В другой статье — о «Русском переводе Льюиса Кэрролла Набокова» — тот же критик слишком добр к моей «Ане в стране чудес» (1924). Насколько бы лучше удался мне этот перевод пятнадцатью годами позднее! Хороши только стихотворения и игра слов. Я нашел странный ляп в «Черепаховом супе»{59}: орфографическую ошибку в слове лохань (разновидность ведра), которую я к тому же снабдил неверным родом. Кстати сказать, я ни разу (и по сей день) не видел других русских переводов этой книги{60} (вопреки предположению г-на Карлинского), а потому использование мной и Поликсеной Соловьевой идентичной модели для переложения одной из пародий — совпадение. С удовольствием вспоминаю, что одним из обстоятельств, побудившим Уэлсли-колледж предложить мне должность лектора в начале сороковых годов, было присутствие моей редкой «Ани» в Уэлслийском собрании изданий Льюиса Кэрролла.
Эссе г-на Олтера об «Искусстве политики в «Приглашении на казнь» — яркое отражение этой книги в уме читателя. Оно практически безупречно, так что я могу добавить лишь, что чрезвычайно благодарен г-ну Олтеру за его цитату из «Дара», «могущую послужить полезным для истолкования всей политической и социальной реальности в более раннем романе».
В своей первоклассной статье «Рукоятка» г-н Хайман обсуждает «Приглашение на казнь» и «Под знаком незаконнорожденных» — два конца гротескного узора, между которыми теснятся мои остальные тома. Я являюсь большим поклонником поэмы Рэнсома{63} о Капитане-Плотнике, которую метко упоминает г-н Хайман.
Я должен указать на две восхитительные маленькие ошибки в очень интересной работе г-на Стюарта «Смех во тьме: измерения пародии»: 1) кинофильм, в котором моей героине предлагают небольшую роль в 20-х, не имеет ничего общего с «Анной Карениной» Гарбо (из которого, между прочим, я видел только несколько кадров); но вот о чем бы мне хотелось заставить поразмышлять читателей, так это о моем уникальном даре предвидения, ведь имя исполнительницы главной роли (Дорианна Каренина) в выдуманной мной в 1928 году картине служит прообразом актрисы (Анны Кариной), которой предстояло сыграть Марго спустя сорок лет, в фильме «Смех во тьме»; и 2) г-н Стюарт искусно забавляется с идеей, что Альберт Альбинус и Аксель Рекс — «двойники», причем одним из ключей к загадке является то, что Марго находит в справочнике телефонный номер Альбинуса не под буквой «А», но под «Р». На самом деле эта «Р» — лишь типографская ошибка (инициал верно соотнесен с фамилией персонажа в первом англоязычном издании романа, Лондон, 1936 г.).

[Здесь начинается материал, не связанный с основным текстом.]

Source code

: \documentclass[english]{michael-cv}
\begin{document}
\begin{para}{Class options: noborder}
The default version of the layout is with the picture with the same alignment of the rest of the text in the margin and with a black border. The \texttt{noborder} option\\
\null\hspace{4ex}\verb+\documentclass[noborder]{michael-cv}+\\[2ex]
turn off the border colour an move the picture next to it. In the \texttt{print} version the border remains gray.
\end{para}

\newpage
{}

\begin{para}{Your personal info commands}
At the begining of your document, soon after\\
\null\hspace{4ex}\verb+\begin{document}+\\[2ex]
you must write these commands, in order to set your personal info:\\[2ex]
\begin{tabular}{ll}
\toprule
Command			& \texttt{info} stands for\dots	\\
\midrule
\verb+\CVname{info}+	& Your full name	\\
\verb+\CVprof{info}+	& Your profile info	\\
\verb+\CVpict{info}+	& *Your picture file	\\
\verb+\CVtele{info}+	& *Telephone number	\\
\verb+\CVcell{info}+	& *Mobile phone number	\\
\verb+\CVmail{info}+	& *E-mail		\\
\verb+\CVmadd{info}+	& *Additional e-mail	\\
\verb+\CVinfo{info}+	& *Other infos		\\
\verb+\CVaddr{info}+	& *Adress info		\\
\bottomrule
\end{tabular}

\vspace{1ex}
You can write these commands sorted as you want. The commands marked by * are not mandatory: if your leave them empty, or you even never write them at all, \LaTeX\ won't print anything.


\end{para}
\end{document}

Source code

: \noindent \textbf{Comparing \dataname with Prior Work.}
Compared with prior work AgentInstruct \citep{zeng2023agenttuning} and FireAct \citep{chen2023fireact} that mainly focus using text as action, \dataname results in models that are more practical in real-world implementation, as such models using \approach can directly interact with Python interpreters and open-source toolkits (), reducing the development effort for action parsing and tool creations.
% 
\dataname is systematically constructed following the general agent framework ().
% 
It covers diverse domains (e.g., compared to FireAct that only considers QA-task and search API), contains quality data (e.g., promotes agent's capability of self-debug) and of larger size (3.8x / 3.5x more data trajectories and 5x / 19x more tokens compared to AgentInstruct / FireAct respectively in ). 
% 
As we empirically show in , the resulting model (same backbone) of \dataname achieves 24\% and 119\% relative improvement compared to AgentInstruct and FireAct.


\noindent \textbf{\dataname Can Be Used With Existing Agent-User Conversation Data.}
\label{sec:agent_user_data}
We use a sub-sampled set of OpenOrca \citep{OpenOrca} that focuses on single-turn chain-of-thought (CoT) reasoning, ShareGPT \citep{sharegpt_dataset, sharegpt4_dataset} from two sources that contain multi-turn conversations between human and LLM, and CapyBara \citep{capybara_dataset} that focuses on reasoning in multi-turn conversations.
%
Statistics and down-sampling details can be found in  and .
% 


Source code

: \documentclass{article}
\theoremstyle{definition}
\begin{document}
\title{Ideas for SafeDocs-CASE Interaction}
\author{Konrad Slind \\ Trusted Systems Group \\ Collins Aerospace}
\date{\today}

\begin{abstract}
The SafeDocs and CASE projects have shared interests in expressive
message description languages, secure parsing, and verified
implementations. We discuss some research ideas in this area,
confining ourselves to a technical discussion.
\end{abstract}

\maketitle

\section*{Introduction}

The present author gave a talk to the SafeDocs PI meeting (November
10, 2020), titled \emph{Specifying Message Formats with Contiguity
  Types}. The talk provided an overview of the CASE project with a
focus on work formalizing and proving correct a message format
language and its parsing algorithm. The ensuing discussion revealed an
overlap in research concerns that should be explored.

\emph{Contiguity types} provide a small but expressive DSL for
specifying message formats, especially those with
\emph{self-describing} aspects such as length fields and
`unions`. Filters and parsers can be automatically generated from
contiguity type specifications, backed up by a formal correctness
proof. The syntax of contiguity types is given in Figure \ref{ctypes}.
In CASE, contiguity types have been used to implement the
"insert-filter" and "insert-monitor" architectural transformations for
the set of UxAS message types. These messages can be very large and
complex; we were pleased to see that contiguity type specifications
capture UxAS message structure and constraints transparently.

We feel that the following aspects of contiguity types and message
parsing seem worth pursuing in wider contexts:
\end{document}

Статья г-на Стайнера («Космополит») выстроена на массивных абстракциях и зыбких обобщениях. Здесь следует выделить и выправить несколько конкретных деталей. Он абсурдным образом преувеличивает мастерство Оскара Уайльда во французском. По-человечески понятно, но подловато, что он бранит моего Вана Вина за насмешки над моей же «Лолитой» (которую, в преобразованной форме, я великодушно передал транспонированному собрату по перу{65}); возможно, ему следует прочитать «Аду» внимательнее, чем те идиоты, которых он справедливо клеймит за то, что прозрачную и точную прозу художника они отвергли как алхимическую. И еще я должен опровергнуть некоторые ложные сведения: я никогда не принадлежал к haute bourgeoisie,[38] к которой он меня хмуро причисляет (совсем как тот критик-марксист, рецензент «Памяти, говори», классифицировавший моего отца как «плутократа» и «дельца»!){66}. Набоковы были солдатами и землевладельцами с (по крайней мере) пятнадцатого столетия.
В своей, в остальном безупречной, небольшой работе «Весна в Фиальте»: выбор, подражающий случаю», госпожа Барбара Монтер допустила библиографическую неточность. Она подразумевает, что я написал русский оригинал рассказа около 1947 года, в Америке. Это не так. Он был написан по меньшей мере двенадцатью годами ранее, в Берлине, и впервые опубликован в Париже («Современные записки», 1936 г.), задолго до того, как вышел в сборнике Издательства им. Чехова, Нью-Йорк, 1956 г. Английский перевод (выполненный Петром Перцовым и мной) впервые появился в журнале «Харперз Базар» в мае 1947 года.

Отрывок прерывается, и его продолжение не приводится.